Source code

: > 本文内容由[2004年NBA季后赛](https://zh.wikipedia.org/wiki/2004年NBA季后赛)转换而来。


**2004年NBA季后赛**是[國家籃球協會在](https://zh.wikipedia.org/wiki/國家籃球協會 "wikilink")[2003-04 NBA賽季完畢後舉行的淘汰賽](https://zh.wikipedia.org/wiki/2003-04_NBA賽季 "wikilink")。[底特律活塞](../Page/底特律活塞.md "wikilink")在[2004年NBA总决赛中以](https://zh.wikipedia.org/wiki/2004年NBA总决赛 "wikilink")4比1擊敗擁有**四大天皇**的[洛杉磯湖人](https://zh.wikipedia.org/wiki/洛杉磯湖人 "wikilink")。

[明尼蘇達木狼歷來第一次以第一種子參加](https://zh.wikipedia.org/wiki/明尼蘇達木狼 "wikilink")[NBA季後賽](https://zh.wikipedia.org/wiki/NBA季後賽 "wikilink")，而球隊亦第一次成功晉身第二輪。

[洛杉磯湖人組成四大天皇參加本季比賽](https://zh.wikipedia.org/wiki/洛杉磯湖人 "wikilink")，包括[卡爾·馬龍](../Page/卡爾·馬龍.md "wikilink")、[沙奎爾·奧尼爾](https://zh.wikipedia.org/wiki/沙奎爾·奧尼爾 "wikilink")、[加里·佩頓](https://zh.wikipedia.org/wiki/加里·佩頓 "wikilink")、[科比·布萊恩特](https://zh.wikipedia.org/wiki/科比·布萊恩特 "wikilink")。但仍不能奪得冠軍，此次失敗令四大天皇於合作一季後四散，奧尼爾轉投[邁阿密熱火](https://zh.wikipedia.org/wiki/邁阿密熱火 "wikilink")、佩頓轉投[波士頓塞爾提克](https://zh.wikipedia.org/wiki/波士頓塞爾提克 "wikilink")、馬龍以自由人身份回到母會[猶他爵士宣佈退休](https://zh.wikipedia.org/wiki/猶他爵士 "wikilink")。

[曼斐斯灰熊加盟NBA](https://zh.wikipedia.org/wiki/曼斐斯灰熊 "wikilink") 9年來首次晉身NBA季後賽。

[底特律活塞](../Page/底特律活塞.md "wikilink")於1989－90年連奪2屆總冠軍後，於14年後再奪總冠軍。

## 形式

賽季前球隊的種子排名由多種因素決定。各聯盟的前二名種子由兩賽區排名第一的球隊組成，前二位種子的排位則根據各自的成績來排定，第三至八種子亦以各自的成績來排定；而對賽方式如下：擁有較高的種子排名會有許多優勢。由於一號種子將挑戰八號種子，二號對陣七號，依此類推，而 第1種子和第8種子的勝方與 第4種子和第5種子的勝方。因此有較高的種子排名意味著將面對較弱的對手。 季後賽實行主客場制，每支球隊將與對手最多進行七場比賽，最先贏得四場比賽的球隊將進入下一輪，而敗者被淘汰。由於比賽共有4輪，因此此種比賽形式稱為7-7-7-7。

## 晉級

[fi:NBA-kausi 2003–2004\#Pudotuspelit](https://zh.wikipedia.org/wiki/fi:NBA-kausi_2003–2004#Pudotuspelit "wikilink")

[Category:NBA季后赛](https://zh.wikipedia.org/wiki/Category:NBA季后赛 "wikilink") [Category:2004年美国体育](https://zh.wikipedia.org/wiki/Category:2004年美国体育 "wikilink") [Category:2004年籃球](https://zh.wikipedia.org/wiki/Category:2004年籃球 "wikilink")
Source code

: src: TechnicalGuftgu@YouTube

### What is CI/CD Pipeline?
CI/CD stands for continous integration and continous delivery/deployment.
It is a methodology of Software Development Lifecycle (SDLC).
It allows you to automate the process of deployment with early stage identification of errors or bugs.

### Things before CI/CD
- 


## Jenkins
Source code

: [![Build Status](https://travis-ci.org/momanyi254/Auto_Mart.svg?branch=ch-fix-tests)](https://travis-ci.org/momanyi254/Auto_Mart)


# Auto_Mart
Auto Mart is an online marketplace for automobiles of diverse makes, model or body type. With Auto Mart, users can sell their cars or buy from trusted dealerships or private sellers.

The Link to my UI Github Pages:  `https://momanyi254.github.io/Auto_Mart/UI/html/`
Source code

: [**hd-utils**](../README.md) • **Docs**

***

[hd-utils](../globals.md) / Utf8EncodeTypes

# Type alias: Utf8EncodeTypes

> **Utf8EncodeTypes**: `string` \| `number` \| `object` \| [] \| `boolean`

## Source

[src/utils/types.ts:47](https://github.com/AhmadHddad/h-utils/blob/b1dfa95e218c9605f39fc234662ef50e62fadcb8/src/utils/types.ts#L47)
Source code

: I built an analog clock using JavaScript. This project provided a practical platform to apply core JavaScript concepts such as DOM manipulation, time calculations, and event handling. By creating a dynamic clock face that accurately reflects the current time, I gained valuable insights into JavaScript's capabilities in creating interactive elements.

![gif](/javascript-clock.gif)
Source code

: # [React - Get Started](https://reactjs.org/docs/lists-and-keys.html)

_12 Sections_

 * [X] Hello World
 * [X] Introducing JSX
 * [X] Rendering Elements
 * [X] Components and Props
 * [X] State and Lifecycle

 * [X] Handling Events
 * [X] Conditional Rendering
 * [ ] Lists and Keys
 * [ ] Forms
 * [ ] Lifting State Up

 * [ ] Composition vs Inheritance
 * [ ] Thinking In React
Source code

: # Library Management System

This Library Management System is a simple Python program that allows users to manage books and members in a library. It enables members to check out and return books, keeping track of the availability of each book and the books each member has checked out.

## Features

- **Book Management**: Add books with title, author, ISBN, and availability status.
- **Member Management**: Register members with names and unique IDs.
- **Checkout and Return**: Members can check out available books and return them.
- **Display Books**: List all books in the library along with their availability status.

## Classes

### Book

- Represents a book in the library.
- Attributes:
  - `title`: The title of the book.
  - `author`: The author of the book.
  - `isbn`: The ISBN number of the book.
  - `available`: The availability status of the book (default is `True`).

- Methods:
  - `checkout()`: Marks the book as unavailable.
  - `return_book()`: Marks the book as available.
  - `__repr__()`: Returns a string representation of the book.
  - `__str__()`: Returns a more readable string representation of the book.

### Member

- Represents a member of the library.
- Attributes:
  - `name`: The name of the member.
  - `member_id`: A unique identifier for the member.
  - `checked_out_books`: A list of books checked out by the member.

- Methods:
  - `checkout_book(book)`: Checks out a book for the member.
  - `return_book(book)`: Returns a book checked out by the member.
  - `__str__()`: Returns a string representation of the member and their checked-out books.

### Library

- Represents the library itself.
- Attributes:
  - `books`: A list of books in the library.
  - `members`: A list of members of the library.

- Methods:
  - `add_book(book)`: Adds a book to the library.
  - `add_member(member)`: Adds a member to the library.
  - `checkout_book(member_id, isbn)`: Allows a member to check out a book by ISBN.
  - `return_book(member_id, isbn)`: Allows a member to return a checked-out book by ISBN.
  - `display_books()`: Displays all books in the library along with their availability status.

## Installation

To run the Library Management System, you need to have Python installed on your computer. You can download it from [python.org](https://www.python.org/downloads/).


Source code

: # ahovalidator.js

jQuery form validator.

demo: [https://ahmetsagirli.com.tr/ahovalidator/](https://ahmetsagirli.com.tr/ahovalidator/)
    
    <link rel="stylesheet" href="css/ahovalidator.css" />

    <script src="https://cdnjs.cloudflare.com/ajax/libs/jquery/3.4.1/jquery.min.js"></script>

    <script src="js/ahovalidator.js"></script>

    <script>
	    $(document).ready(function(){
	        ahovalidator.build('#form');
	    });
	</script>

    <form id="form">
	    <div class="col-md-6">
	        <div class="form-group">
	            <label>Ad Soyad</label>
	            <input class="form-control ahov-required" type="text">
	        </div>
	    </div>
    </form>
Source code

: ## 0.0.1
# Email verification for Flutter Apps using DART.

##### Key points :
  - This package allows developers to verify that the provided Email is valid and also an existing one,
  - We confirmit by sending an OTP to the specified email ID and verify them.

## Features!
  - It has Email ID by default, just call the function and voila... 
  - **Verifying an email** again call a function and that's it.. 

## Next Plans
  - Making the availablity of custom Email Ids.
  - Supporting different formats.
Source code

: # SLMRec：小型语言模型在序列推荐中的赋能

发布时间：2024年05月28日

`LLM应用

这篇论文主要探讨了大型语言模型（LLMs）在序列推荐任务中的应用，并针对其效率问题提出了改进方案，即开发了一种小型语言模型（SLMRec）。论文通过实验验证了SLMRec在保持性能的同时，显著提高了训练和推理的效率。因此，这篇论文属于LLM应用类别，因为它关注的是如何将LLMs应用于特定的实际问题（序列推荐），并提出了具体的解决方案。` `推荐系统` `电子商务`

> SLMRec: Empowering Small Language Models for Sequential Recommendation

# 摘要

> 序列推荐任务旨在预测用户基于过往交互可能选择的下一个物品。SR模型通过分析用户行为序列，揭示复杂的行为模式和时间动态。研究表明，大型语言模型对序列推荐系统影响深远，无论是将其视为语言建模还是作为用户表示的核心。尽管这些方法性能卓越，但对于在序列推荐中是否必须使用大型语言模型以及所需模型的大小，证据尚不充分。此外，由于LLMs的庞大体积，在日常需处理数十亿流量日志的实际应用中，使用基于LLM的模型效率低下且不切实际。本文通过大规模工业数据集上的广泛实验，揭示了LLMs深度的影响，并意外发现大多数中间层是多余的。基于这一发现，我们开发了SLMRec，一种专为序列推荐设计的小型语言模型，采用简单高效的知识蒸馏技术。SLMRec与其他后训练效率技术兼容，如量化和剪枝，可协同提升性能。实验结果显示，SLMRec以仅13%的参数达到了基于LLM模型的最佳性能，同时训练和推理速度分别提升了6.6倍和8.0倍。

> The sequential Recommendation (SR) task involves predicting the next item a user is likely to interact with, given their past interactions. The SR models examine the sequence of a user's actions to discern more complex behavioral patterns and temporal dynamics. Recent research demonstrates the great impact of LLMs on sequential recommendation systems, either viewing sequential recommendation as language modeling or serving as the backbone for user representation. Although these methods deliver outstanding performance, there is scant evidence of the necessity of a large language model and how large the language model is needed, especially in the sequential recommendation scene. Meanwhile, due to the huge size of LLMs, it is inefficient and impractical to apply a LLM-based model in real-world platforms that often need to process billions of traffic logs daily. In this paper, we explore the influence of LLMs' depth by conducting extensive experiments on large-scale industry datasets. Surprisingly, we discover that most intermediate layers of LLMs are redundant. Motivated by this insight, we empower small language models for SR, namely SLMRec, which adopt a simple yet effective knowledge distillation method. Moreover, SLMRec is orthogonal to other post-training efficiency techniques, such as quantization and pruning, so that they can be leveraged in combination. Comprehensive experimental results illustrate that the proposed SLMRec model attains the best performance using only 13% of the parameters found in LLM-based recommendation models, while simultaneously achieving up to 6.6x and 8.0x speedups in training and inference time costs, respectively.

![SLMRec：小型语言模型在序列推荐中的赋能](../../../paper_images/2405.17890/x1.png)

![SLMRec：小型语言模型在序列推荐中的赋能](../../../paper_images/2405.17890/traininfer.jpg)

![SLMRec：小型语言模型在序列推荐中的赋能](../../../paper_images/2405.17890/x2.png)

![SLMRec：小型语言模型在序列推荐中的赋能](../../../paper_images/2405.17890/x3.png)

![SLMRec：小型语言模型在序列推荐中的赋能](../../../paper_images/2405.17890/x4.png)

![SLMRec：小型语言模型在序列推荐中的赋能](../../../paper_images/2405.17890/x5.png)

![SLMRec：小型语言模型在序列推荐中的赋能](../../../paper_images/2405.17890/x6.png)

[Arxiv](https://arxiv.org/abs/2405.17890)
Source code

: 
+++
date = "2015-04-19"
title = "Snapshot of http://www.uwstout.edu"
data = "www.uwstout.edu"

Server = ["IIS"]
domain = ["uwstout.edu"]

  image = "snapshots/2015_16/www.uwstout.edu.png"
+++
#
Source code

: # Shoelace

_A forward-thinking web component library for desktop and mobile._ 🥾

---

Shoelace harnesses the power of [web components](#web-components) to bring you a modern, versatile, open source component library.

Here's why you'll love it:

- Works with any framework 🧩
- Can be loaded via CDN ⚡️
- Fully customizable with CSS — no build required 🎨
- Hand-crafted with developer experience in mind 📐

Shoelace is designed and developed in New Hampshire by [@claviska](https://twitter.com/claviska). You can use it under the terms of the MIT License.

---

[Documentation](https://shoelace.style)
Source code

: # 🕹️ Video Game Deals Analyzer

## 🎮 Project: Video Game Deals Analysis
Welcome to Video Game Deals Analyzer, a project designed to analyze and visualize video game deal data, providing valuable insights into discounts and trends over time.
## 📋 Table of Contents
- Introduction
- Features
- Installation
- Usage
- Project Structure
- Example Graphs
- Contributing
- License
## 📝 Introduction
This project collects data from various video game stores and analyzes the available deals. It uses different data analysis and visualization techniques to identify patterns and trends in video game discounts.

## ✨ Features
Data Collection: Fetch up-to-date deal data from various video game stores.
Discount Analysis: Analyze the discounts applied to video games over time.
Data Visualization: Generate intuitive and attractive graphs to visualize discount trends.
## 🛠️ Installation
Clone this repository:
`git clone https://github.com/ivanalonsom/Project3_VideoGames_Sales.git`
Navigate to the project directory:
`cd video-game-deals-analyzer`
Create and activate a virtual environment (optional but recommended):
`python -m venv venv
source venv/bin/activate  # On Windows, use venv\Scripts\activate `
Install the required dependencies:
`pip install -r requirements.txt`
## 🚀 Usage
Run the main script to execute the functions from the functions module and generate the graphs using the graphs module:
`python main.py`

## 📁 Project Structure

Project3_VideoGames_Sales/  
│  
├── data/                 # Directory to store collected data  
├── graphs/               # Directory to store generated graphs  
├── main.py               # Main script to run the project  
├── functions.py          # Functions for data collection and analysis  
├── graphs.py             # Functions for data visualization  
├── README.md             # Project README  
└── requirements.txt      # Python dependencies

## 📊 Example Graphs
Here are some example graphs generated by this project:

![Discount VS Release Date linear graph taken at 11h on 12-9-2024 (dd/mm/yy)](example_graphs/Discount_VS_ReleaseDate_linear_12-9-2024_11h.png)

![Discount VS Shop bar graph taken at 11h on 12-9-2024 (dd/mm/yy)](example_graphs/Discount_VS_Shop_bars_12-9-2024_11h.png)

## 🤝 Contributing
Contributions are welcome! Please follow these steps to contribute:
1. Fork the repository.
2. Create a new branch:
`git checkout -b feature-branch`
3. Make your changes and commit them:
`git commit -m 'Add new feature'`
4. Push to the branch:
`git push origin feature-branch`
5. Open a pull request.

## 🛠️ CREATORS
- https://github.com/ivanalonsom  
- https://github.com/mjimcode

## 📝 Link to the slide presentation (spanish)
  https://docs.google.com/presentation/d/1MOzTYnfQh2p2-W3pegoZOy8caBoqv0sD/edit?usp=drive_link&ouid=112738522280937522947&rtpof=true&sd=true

########################################

**What the exercise asks:** Return each line of the data that contains the string "wikilink".

**Output of the exercise:**
**2004年NBA季后赛**是[國家籃球協會在](https://zh.wikipedia.org/wiki/國家籃球協會 "wikilink")[2003-04 NBA賽季完畢後舉行的淘汰賽](https://zh.wikipedia.org/wiki/2003-04_NBA賽季 "wikilink")。[底特律活塞](../Page/底特律活塞.md "wikilink")在[2004年NBA总决赛中以](https://zh.wikipedia.org/wiki/2004年NBA总决赛 "wikilink")4比1擊敗擁有**四大天皇**的[洛杉磯湖人](https://zh.wikipedia.org/wiki/洛杉磯湖人 "wikilink")。
[明尼蘇達木狼歷來第一次以第一種子參加](https://zh.wikipedia.org/wiki/明尼蘇達木狼 "wikilink")[NBA季後賽](https://zh.wikipedia.org/wiki/NBA季後賽 "wikilink")，而球隊亦第一次成功晉身第二輪。
[洛杉磯湖人組成四大天皇參加本季比賽](https://zh.wikipedia.org/wiki/洛杉磯湖人 "wikilink")，包括[卡爾·馬龍](../Page/卡爾·馬龍.md "wikilink")、[沙奎爾·奧尼爾](https://zh.wikipedia.org/wiki/沙奎爾·奧尼爾 "wikilink")、[加里·佩頓](https://zh.wikipedia.org/wiki/加里·佩頓 "wikilink")、[科比·布萊恩特](https://zh.wikipedia.org/wiki/科比·布萊恩特 "wikilink")。但仍不能奪得冠軍，此次失敗令四大天皇於合作一季後四散，奧尼爾轉投[邁阿密熱火](https://zh.wikipedia.org/wiki/邁阿密熱火 "wikilink")、佩頓轉投[波士頓塞爾提克](https://zh.wikipedia.org/wiki/波士頓塞爾提克 "wikilink")、馬龍以自由人身份回到母會[猶他爵士宣佈退休](https://zh.wikipedia.org/wiki/猶他爵士 "wikilink")。
[曼斐斯灰熊加盟NBA](https://zh.wikipedia.org/wiki/曼斐斯灰熊 "wikilink") 9年來首次晉身NBA季後賽。
[底特律活塞](../Page/底特律活塞.md "wikilink")於1989－90年連奪2屆總冠軍後，於14年後再奪總冠軍。
[fi:NBA-kausi 2003–2004\#Pudotuspelit](https://zh.wikipedia.org/wiki/fi:NBA-kausi_2003–2004#Pudotuspelit "wikilink")
[Category:NBA季后赛](https://zh.wikipedia.org/wiki/Category:NBA季后赛 "wikilink") [Category:2004年美国体育](https://zh.wikipedia.org/wiki/Category:2004年美国体育 "wikilink") [Category:2004年籃球](https://zh.wikipedia.org/wiki/Category:2004年籃球 "wikilink")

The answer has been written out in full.